Wed, Sep 16, 2009 : 3:26 p.m.

Tim, I would say that your argument only works up to a point. Yes, city projects put people to work, and keep money flowing through our economy (which of course comes back out of our local economy to fund). Still, of course we cannot decide to spend our whole budget on development with the argument that we could pay for it by eliminating our police force, since there would be no more crime. The key here that people are arguing is that there has to be a balance. When the amount of funding for new construction projects starts to effect the amount of police officers we can staff, and does not of course eliminate a proportional amount of crime, that's a problem. I think it's also understandable to object to disproportionally expensive projects like the underground parking garage when it's not going to add that many spaces, and though it's a great idea, it doesn't have to be done right now, and definitely should not take funding from other more necessary programs. Even if the police and fire departments don't require any more funding than they currently have (which I understand they do), I feel the money going to new city hall, parking garages, and lord knows what else, should first be invested in maintaining what we already have. There's Stadium bridge (and probably many others that need work), our roads are in terrible disrepair, our whole water system is long overdue for quite an overhaul, we're going to have to sink a half a million in to Argo dam by the time all the studies and work is done. The city can still spend money and put people to work in construction and engineering, but we should be maintaining and repairing the existing structure and infrastructure before we go expanding and enhancing it. And again, I do not think you can justify the downsizing of emergency services like police, by arguing that the improvements on the economy from construction work will amount to less need for these services. And comment #4 was completely uncalled for, and honestly quite cold and repulsive in my opinion.

Tim R. Land

Wed, Sep 16, 2009 : 2:16 p.m.

FYI - The improvement projects that everyone is complaining about, are actually putting people to work. They are providing GOOD jobs for people, providing food for their families, and keeping them off of government aid. You all would be complaining that your tax dollars are just being sucked into the welfare and unemployment subsidy system if the unemployment rate went up a few more points by the City backing out of these contracts, forcing the workers employers to lay them all off. Why are you all complaining about City improvement projects that are more than likely being funded in a manner that would not allocate for those funds to be used in another manner? Why is there a parking structure being built?! Why? Because your Hometown University decided that they needed to have the most obscene football stadium in the Country and they do not have the parking capacity available for those people. Those people by the way contribute significant amounts of money to the local economy when they come into town. This means that they also provide jobs to many people. So, please get over this complaint of a parking garage seriously! Its time to look at the big picture and understand that projects like these have undergone in-depth study and analysis to ensure their viability in the community. Having actually lived in cities, other than Ann Arbor, I can say that by taking into account that this is a town that has a major university in it, which makes this an inherently a transient community, I think the statistics are well within reason. We cant expect a large town like Ann Arbor to be Mayberry. As in any city, you need to use your head and not let yourself become a victim. 1.Lock your car doors and keep valuables out of view. 2.Lock your windows when youre not home. 3.Do not go running outside in the dark alone. 4.Do not get crazy drunk and allow yourself to be a rape target. 5.Get to know your neighbors and look out for each other. 6.Do not talk on a cell phone while at the ATM. 7.Keep you flashy goods to yourself (i.e., I-Pods, fancy handbags, cell phones, cash, etcWhy dont you just paint a giant target on you?) 8.Tie your shoes. 9.Park in well lit areas. 10.Remember safety in numbers! (Didnt we all learn this in kindergarten?) Thank you Ann Arbor Police for doing the best that you can! We all appreciate it.

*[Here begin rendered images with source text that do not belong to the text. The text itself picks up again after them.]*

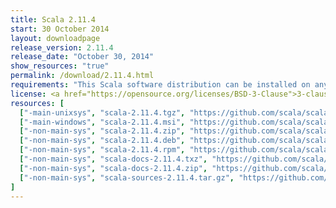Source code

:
 ```yaml
---
title: Scala 2.11.4
start: 30 October 2014
layout: downloadpage
release_version: 2.11.4
release_date: "October 30, 2014"
show_resources: "true"
permalink: /download/2.11.4.html
requirements: "This Scala software distribution can be installed on any Unix-like or Windows system. It requires the Java runtime version 1.6 or later, which can be downloaded <a href='https://www.java.com/'>here</a>."
license: <a href="https://opensource.org/licenses/BSD-3-Clause">3-clause BSD license</a>
resources: [
  ["-main-unixsys", "scala-2.11.4.tgz", "https://github.com/scala/scala/releases/download/v2.11.4/scala-2.11.4.tgz", "Mac OS X, Unix, Cygwin", "25.28M"],
  ["-main-windows", "scala-2.11.4.msi", "https://github.com/scala/scala/releases/download/v2.11.4/scala-2.11.4.msi", "Windows (msi installer)", "95.22M"],
  ["-non-main-sys", "scala-2.11.4.zip", "https://github.com/scala/scala/releases/download/v2.11.4/scala-2.11.4.zip", "Windows", "25.29M"],
  ["-non-main-sys", "scala-2.11.4.deb", "https://github.com/scala/scala/releases/download/v2.11.4/scala-2.11.4.deb", "Debian", "94.18M"],
  ["-non-main-sys", "scala-2.11.4.rpm", "https://github.com/scala/scala/releases/download/v2.11.4/scala-2.11.4.rpm", "RPM package", "94.14M"],
  ["-non-main-sys", "scala-docs-2.11.4.txz", "https://github.com/scala/scala/releases/download/v2.11.4/scala-docs-2.11.4.txz", "API docs", "40.59M"],
  ["-non-main-sys", "scala-docs-2.11.4.zip", "https://github.com/scala/scala/releases/download/v2.11.4/scala-docs-2.11.4.zip", "API docs", "72.24M"],
  ["-non-main-sys", "scala-sources-2.11.4.tar.gz", "https://github.com/scala/scala/archive/v2.11.4.tar.gz", "Sources", ""]
]
---
```

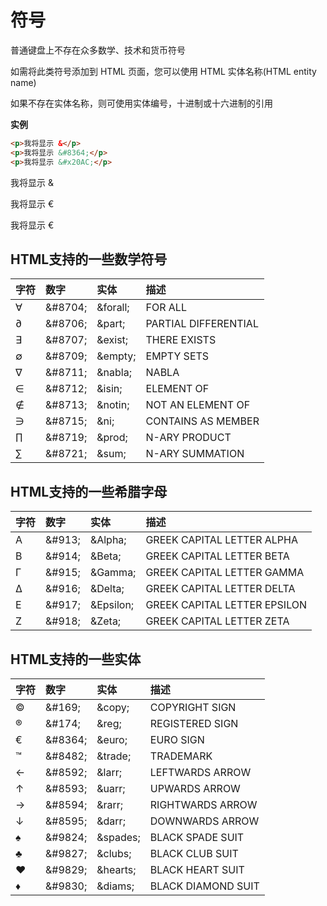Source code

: # 符号

普通键盘上不存在众多数学、技术和货币符号

如需将此类符号添加到 HTML 页面，您可以使用 HTML 实体名称(HTML entity name)

如果不存在实体名称，则可使用实体编号，十进制或十六进制的引用

**实例**

```html
<p>我将显示 &</p>
<p>我将显示 &#8364;</p>
<p>我将显示 &#x20AC;</p>
```

<output>
	<p>我将显示 &</p>
  <p>我将显示 &#8364;</p>
  <p>我将显示 &#x20AC;</p>
</output>

## HTML支持的一些数学符号

|字符|数字|实体|描述|
|:--- |:---|:---|:---|
|∀|\&#8704;|\&forall;|FOR ALL|
|∂|\&#8706;|\&part;|PARTIAL DIFFERENTIAL|
|∃|\&#8707;|\&exist;|THERE EXISTS|
|∅|\&#8709;|\&empty;|EMPTY SETS|
|∇|\&#8711;|\&nabla;|NABLA|
|∈|\&#8712;|\&isin;|ELEMENT OF|
|∉|\&#8713;|\&notin;|NOT AN ELEMENT OF|
|∋|\&#8715;|\&ni;|CONTAINS AS MEMBER|
|∏|\&#8719;|\&prod;|N-ARY PRODUCT|
|∑|\&#8721;|\&sum;|N-ARY SUMMATION|

## HTML支持的一些希腊字母

|字符|数字|实体|描述|
|:--- |:---|:---|:---|
| Α  | \&#913; | \&Alpha;   | GREEK CAPITAL LETTER ALPHA   |
| Β  | \&#914; | \&Beta;    | GREEK CAPITAL LETTER BETA    |
| Γ  | \&#915; | \&Gamma;   | GREEK CAPITAL LETTER GAMMA   |
| Δ  | \&#916; | \&Delta;   | GREEK CAPITAL LETTER DELTA   |
| Ε  | \&#917; | \&Epsilon; | GREEK CAPITAL LETTER EPSILON |
| Ζ  | \&#918; | \&Zeta;    | GREEK CAPITAL LETTER ZETA    |


## HTML支持的一些实体

|字符|数字|实体|描述|
|:--- |:---|:---|:---|
| ©  | \&#169;  | \&copy;   | COPYRIGHT SIGN     |
| ®  | \&#174;  | \&reg;    | REGISTERED SIGN    |
| €  | \&#8364; | \&euro;   | EURO SIGN          |
| ™  | \&#8482; | \&trade;  | TRADEMARK          |
| ←  | \&#8592; | \&larr;   | LEFTWARDS ARROW    |
| ↑  | \&#8593; | \&uarr;   | UPWARDS ARROW      |
| →  | \&#8594; | \&rarr;   | RIGHTWARDS ARROW   |
| ↓  | \&#8595; | \&darr;   | DOWNWARDS ARROW    |
| ♠  | \&#9824; | \&spades; | BLACK SPADE SUIT   |
| ♣  | \&#9827; | \&clubs;  | BLACK CLUB SUIT    |
| ♥  | \&#9829; | \&hearts; | BLACK HEART SUIT   |
| ♦  | \&#9830; | \&diams;  | BLACK DIAMOND SUIT |
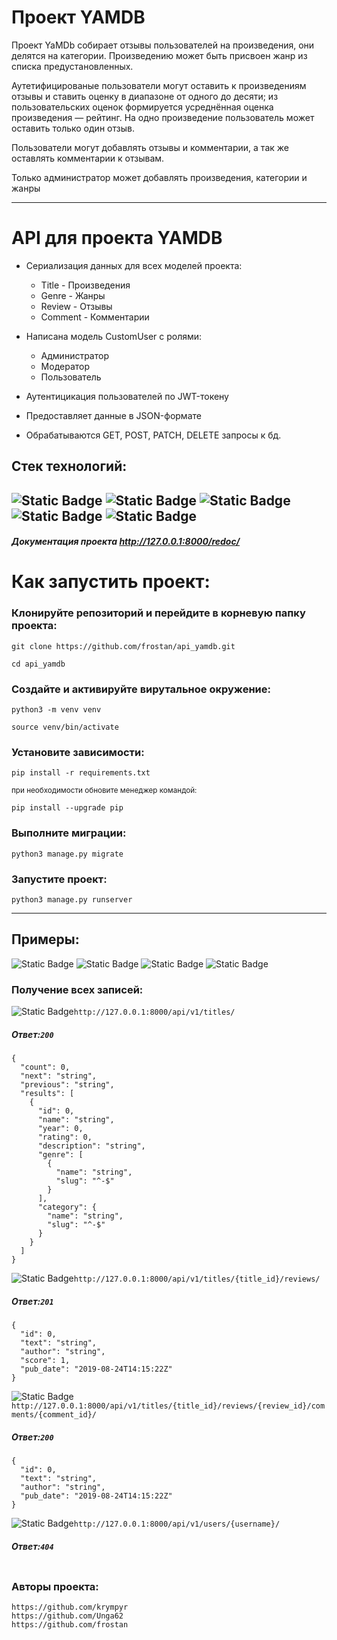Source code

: # Проект YAMDB
Проект YaMDb собирает отзывы пользователей на произведения, они делятся на категории.
Произведению может быть присвоен жанр из списка предустановленных.

Аутетифицированые пользователи могут оставить к произведениям отзывы и ставить оценку в диапазоне от одного до десяти; из пользовательских оценок формируется усреднённая оценка произведения — рейтинг. На одно произведение пользователь может оставить только один отзыв.

Пользователи могут добавлять отзывы и комментарии, а так же оставлять комментарии к отзывам.


Только администратор может добавлять произведения, категории и жанры

---

# API для проекта YAMDB
* Сериализация данных для всех моделей проекта:
   * Title - Произведения
   * Genre - Жанры
   * Review - Отзывы
   * Comment - Комментарии

* Написана модель CustomUser c ролями:
   * Администратор
   * Модератор
   * Пользователь

* Аутентицикация пользователей по JWT-токену
* Предоставляет данные в JSON-формате
* Обрабатываются GET, POST, PATCH, DELETE запросы к бд.



## Стек технологий:

![Static Badge](https://img.shields.io/badge/Python-3.8-green)
![Static Badge](https://img.shields.io/badge/Django-green)
![Static Badge](https://img.shields.io/badge/REST_framework-red)
![Static Badge](https://img.shields.io/badge/Simple_JWT-blue)
![Static Badge](https://img.shields.io/badge/SQLite-blue)
---

##### Документация проекта http://127.0.0.1:8000/redoc/

# Как запустить проект:

### Клонируйте репозиторий и перейдите в корневую папку проекта:

```
git clone https://github.com/frostan/api_yamdb.git

cd api_yamdb
```

### Создайте и активируйте вирутальное окружение:


```
python3 -m venv venv

source venv/bin/activate
```

### Установите зависимости:

```
pip install -r requirements.txt
```
<sub>при необходимости обновите менеджер командой:</sub>
```
pip install --upgrade pip
```

### Выполните миграции:

```
python3 manage.py migrate
```

### Запустите проект:

```
python3 manage.py runserver
```
---
## Примеры:
![Static Badge](https://img.shields.io/badge/GET-1fa7)
![Static Badge](https://img.shields.io/badge/POST-00BFFF)
![Static Badge](https://img.shields.io/badge/PATCH-FF8C00)
![Static Badge](https://img.shields.io/badge/DEL-FF0000)

### Получение всех записей:

![Static Badge](https://img.shields.io/badge/GET-1fa7)```http://127.0.0.1:8000/api/v1/titles/```

##### Ответ:```200```
```
{
  "count": 0,
  "next": "string",
  "previous": "string",
  "results": [
    {
      "id": 0,
      "name": "string",
      "year": 0,
      "rating": 0,
      "description": "string",
      "genre": [
        {
          "name": "string",
          "slug": "^-$"
        }
      ],
      "category": {
        "name": "string",
        "slug": "^-$"
      }
    }
  ]
}
```

![Static Badge](https://img.shields.io/badge/POST-00BFFF)```http://127.0.0.1:8000/api/v1/titles/{title_id}/reviews/```

##### Ответ:```201```
```
{
  "id": 0,
  "text": "string",
  "author": "string",
  "score": 1,
  "pub_date": "2019-08-24T14:15:22Z"
}
```

![Static Badge](https://img.shields.io/badge/PATCH-FF8C00)```http://127.0.0.1:8000/api/v1/titles/{title_id}/reviews/{review_id}/comments/{comment_id}/```

##### Ответ:```200```
```
{
  "id": 0,
  "text": "string",
  "author": "string",
  "pub_date": "2019-08-24T14:15:22Z"
}
```


![Static Badge](https://img.shields.io/badge/DEL-FF0000)```http://127.0.0.1:8000/api/v1/users/{username}/```

##### Ответ:```404```
```
```



### Авторы проекта:
```
https://github.com/krympyr
https://github.com/Unga62
https://github.com/frostan
```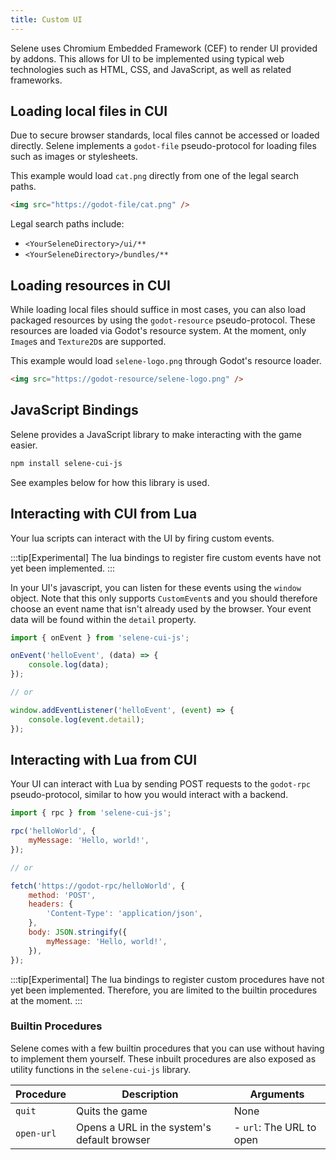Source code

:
 ```yaml
---
title: Custom UI
---
```


Selene uses Chromium Embedded Framework (CEF) to render UI provided by addons. This allows for UI to be implemented using typical web technologies such as HTML, CSS, and JavaScript, as well as related frameworks.

## Loading local files in CUI

Due to secure browser standards, local files cannot be accessed or loaded directly. Selene implements a `godot-file` pseudo-protocol for loading files such as images or stylesheets.

This example would load `cat.png` directly from one of the legal search paths.

```html
<img src="https://godot-file/cat.png" />
```

Legal search paths include:

-   `<YourSeleneDirectory>/ui/**`
-   `<YourSeleneDirectory>/bundles/**`

## Loading resources in CUI

While loading local files should suffice in most cases, you can also load packaged resources by using the `godot-resource` pseudo-protocol. These resources are loaded via Godot's resource system. At the moment, only `Image`s and `Texture2D`s are supported.

This example would load `selene-logo.png` through Godot's resource loader.

```html
<img src="https://godot-resource/selene-logo.png" />
```

## JavaScript Bindings

Selene provides a JavaScript library to make interacting with the game easier.

```bash
npm install selene-cui-js
```

See examples below for how this library is used.

## Interacting with CUI from Lua

Your lua scripts can interact with the UI by firing custom events.

:::tip[Experimental]
The lua bindings to register fire custom events have not yet been implemented.
:::

In your UI's javascript, you can listen for these events using the `window` object. Note that this only supports `CustomEvent`s and you should therefore choose an event name that isn't already used by the browser. Your event data will be found within the `detail` property.

```javascript
import { onEvent } from 'selene-cui-js';

onEvent('helloEvent', (data) => {
    console.log(data);
});

// or

window.addEventListener('helloEvent', (event) => {
    console.log(event.detail);
});
```

## Interacting with Lua from CUI

Your UI can interact with Lua by sending POST requests to the `godot-rpc` pseudo-protocol, similar to how you would interact with a backend.

```javascript
import { rpc } from 'selene-cui-js';

rpc('helloWorld', {
    myMessage: 'Hello, world!',
});

// or

fetch('https://godot-rpc/helloWorld', {
    method: 'POST',
    headers: {
        'Content-Type': 'application/json',
    },
    body: JSON.stringify({
        myMessage: 'Hello, world!',
    }),
});
```

:::tip[Experimental]
The lua bindings to register custom procedures have not yet been implemented. Therefore, you are limited to the builtin procedures at the moment.
:::

### Builtin Procedures

Selene comes with a few builtin procedures that you can use without having to implement them yourself. These inbuilt procedures are also exposed as utility functions in the `selene-cui-js` library.

| Procedure  | Description                                 | Arguments                |
| ---------- | ------------------------------------------- | ------------------------ |
| `quit`     | Quits the game                              | None                     |
| `open-url` | Opens a URL in the system's default browser | - `url`: The URL to open |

Wed, Sep 16, 2009 : 12:43 p.m.

Alan,I certainly see the reasoning for you argument(s), and on the whole, I guess I'd have to say I agree with you here. I don't know if he feels any obligations or social ties which keep him from voicing his opinion openly on this topic, but Richard Kinsey, if you're out there I'd be very interested to hear your opinions on the downsizing of the police force, and how you feel it may effect their ability to sufficiently serve the community, or even if you feel it may be in any way contributing to recent crime levels. Hot button issue for someone so close to the people in charge, I know, but I think your opinion would be very valuable to hear.


Wed, Sep 16, 2009 : 11:57 a.m.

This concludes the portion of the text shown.